"Les papetiers français, nordiques, allemands, mettent deux à trois fois plus de temps pour livrer aux imprimeurs", constate pour le journal 20 minutes Paul-Antoine Lacour, délégué général de la Confédération française de l’industrie des papiers, cartons et celluloses (Cocapel). Dans un reportage du 20h de France 2, Hubert Pedurand, président de l'imprimerie Floch, explique : "Aujourd'hui, nous passons commande pour du papier, on ne l'aura pas avant janvier 2022".
Petite structure d’une trentaine de collaborateurs au sein du groupe Estimprim, l’imprimerie Isiprint, récemment installée à La Courneuve (Seine-Saint-Denis), est confrontée comme toute la filière à la crise des matières premières. « Nous avons encore de la disponibilité sur les qualités et grammages standards (papier bouffant, offset, couché…), détaille Stéphane Béra, le président. En revanche les stocks sont au plus bas sur certains papiers plus spécifiques comme les papiers texturés ou autres papiers de création. »
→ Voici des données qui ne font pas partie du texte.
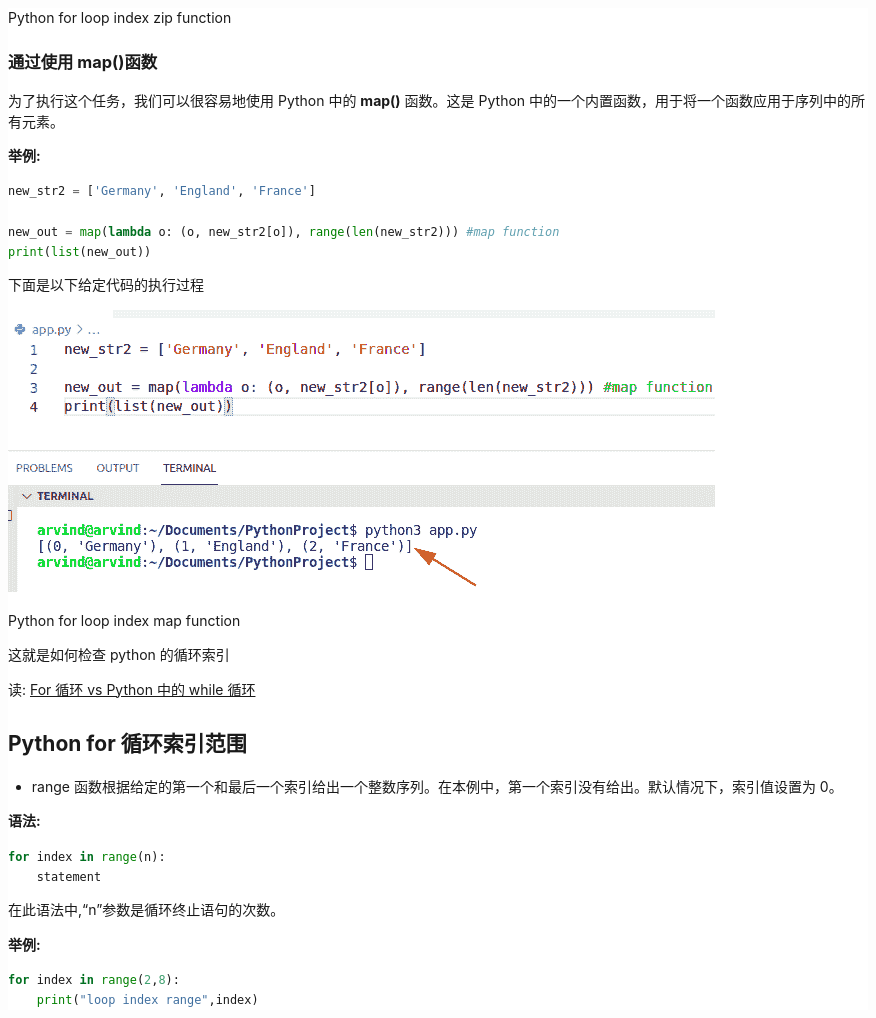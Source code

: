 Python for loop index zip function

### 通过使用 map()函数

为了执行这个任务，我们可以很容易地使用 Python 中的 **map()** 函数。这是 Python 中的一个内置函数，用于将一个函数应用于序列中的所有元素。

**举例:**

```py
new_str2 = ['Germany', 'England', 'France']

new_out = map(lambda o: (o, new_str2[o]), range(len(new_str2))) #map function
print(list(new_out))
```

下面是以下给定代码的执行过程

![Python for loop index map function](img/b29284e7e3bdb5ece1e6894ea7d5352f.png "Python for loop indexx map function")

Python for loop index map function

这就是如何检查 python 的循环索引

读: [For 循环 vs Python 中的 while 循环](https://pythonguides.com/for-loop-vs-while-loop-in-python/)

## Python for 循环索引范围

*   range 函数根据给定的第一个和最后一个索引给出一个整数序列。在本例中，第一个索引没有给出。默认情况下，索引值设置为 0。

**语法:**

```py
for index in range(n):
    statement
```

在此语法中,“n”参数是循环终止语句的次数。

**举例:**

```py
for index in range(2,8):
    print("loop index range",index)
```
Avec un carnet de commandes en hausse du fait de la forte demande des éditeurs, l’imprimeur travaille à flux tendu. Alors que le livre représente 80 % de son activité, en particulier sur des retirages impliquant une certaine réactivité, la difficulté à s’approvisionner lui a même fait envisager la fermeture momentanée du site. Un chômage technique finalement évité après que son fournisseur Clairefontaine lui a garanti des livraisons jusqu’à la fin de l’année.
Inflation du prix et des délais
Habituellement livré en 15 jours, Isiprint reste néanmoins confronté à l’allongement des délais. « Pour une commande passée début novembre, on nous répond que nous ne serons pas livrés avant février », confirme Stéphane Béra. L’entreprise doit également faire face à la hausse des prix (entre 15 et 35% selon le papier), impossible à anticiper du fait de l’envolée des coûts de l’énergie que subissent les papetiers. La charge énergie est telle que certains papetiers arrêtent purement et simplement leur activité en attendant des jours meilleurs. Dans le même temps, la reprise économique en Chine et aux États-Unis alimente les tensions sur le marché, exacerbant la concurrence entre les principaux consommateurs de papier.
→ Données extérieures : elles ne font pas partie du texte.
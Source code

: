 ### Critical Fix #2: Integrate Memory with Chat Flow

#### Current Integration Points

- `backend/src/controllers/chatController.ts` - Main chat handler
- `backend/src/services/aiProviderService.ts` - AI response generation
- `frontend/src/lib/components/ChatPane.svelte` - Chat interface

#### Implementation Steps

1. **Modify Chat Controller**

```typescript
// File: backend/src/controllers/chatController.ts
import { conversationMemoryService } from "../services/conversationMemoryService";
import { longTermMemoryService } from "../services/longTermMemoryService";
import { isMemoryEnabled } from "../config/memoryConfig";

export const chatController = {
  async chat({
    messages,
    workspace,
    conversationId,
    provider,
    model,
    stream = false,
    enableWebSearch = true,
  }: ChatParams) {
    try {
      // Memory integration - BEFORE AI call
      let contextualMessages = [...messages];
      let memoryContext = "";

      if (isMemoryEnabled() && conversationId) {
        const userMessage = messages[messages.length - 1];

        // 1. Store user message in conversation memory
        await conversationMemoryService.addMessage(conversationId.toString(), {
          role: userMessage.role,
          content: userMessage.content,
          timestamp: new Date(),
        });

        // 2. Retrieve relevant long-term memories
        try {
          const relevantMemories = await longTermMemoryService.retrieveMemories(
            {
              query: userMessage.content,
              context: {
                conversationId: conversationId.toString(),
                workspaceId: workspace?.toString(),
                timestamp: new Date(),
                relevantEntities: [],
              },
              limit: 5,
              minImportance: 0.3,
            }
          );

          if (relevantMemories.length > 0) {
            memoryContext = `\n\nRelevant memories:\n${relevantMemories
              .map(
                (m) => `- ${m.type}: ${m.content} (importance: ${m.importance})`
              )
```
« Concernant les fabrications importantes, les papetiers nous imposent à la fois un délai et un prix, complète Stéphane Béra. Nous achetons le papier à un prix donné, mais sans savoir combien nous devrons payer à la livraison. » Les hausses successives depuis le début de l’année ont conduit à une augmentation globale du prix du papier allant de +20 à +40 %, selon les qualités.
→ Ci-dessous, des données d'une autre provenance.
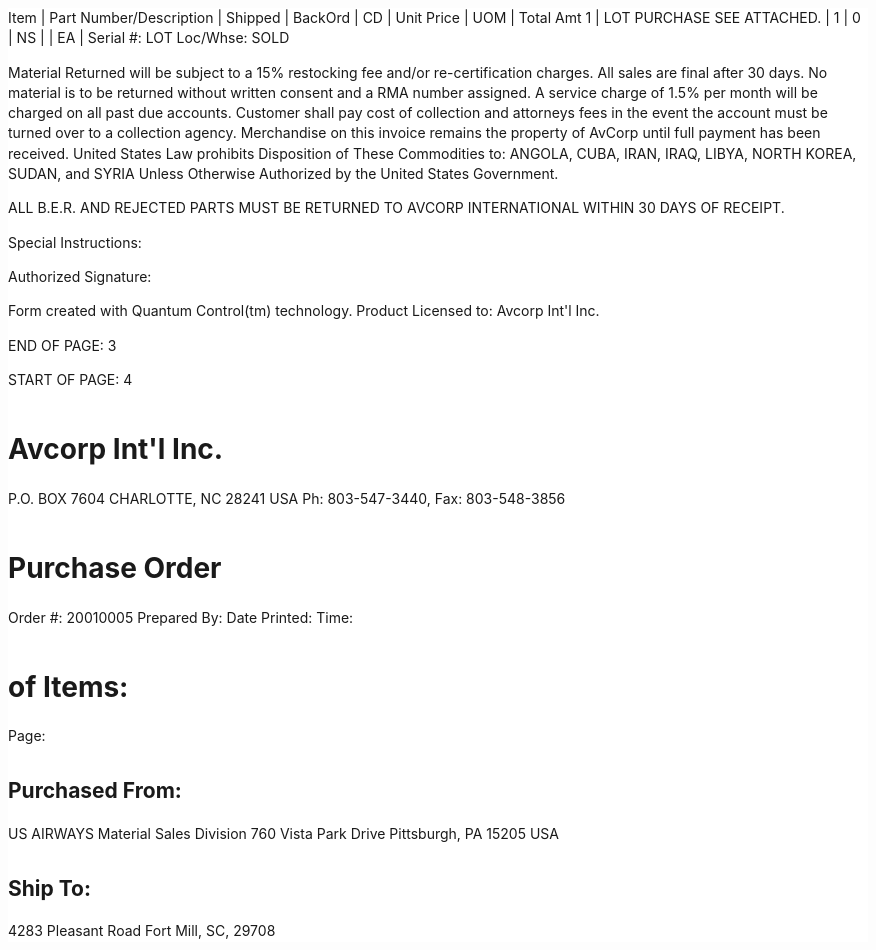 Item | Part Number/Description | Shipped | BackOrd | CD | Unit Price | UOM | Total Amt
1 | LOT PURCHASE SEE ATTACHED. | 1 | 0 | NS | | EA |
Serial #: LOT
Loc/Whse: SOLD

Material Returned will be subject to a 15% restocking fee and/or re-certification charges. All sales are final after 30 days. No material is to be returned without written consent and a RMA number assigned. A service charge of 1.5% per month will be charged on all past due accounts. Customer shall pay cost of collection and attorneys fees in the event the account must be turned over to a collection agency. Merchandise on this invoice remains the property of AvCorp until full payment has been received. United States Law prohibits Disposition of These Commodities to: ANGOLA, CUBA, IRAN, IRAQ, LIBYA, NORTH KOREA, SUDAN, and SYRIA Unless Otherwise Authorized by the United States Government.

ALL B.E.R. AND REJECTED PARTS MUST BE RETURNED TO AVCORP INTERNATIONAL WITHIN 30 DAYS OF RECEIPT.

Special Instructions:

Authorized Signature:

Form created with Quantum Control(tm) technology. Product Licensed to: Avcorp Int'l Inc.

END OF PAGE: 3



START OF PAGE: 4
# Avcorp Int'l Inc.
P.O. BOX 7604
CHARLOTTE, NC 28241
USA
Ph: 803-547-3440, Fax: 803-548-3856

# Purchase Order
Order #: 20010005
Prepared By:
Date Printed:
Time:
# of Items:
Page:

## Purchased From:
US AIRWAYS
Material Sales Division
760 Vista Park Drive
Pittsburgh, PA 15205 USA

## Ship To:
4283 Pleasant Road
Fort Mill, SC, 29708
En conséquence l’imprimeur, « en bonne intelligence » avec ses partenaires éditeurs, s’efforce d’anticiper « au maximum » sur les commandes prévisionnelles. Quitte à proposer des solutions de rechange sur la qualité ou le grammage du papier quand l’approvisionnement dans une matière première spécifique devient impossible dans les délais attendus. « Chacun s'adapte en fonction de ses possibilités, conclut Stéphane Béra. Certains éditeurs acceptent de changer de papier, d'autres préfèrent supporter un délai plus important »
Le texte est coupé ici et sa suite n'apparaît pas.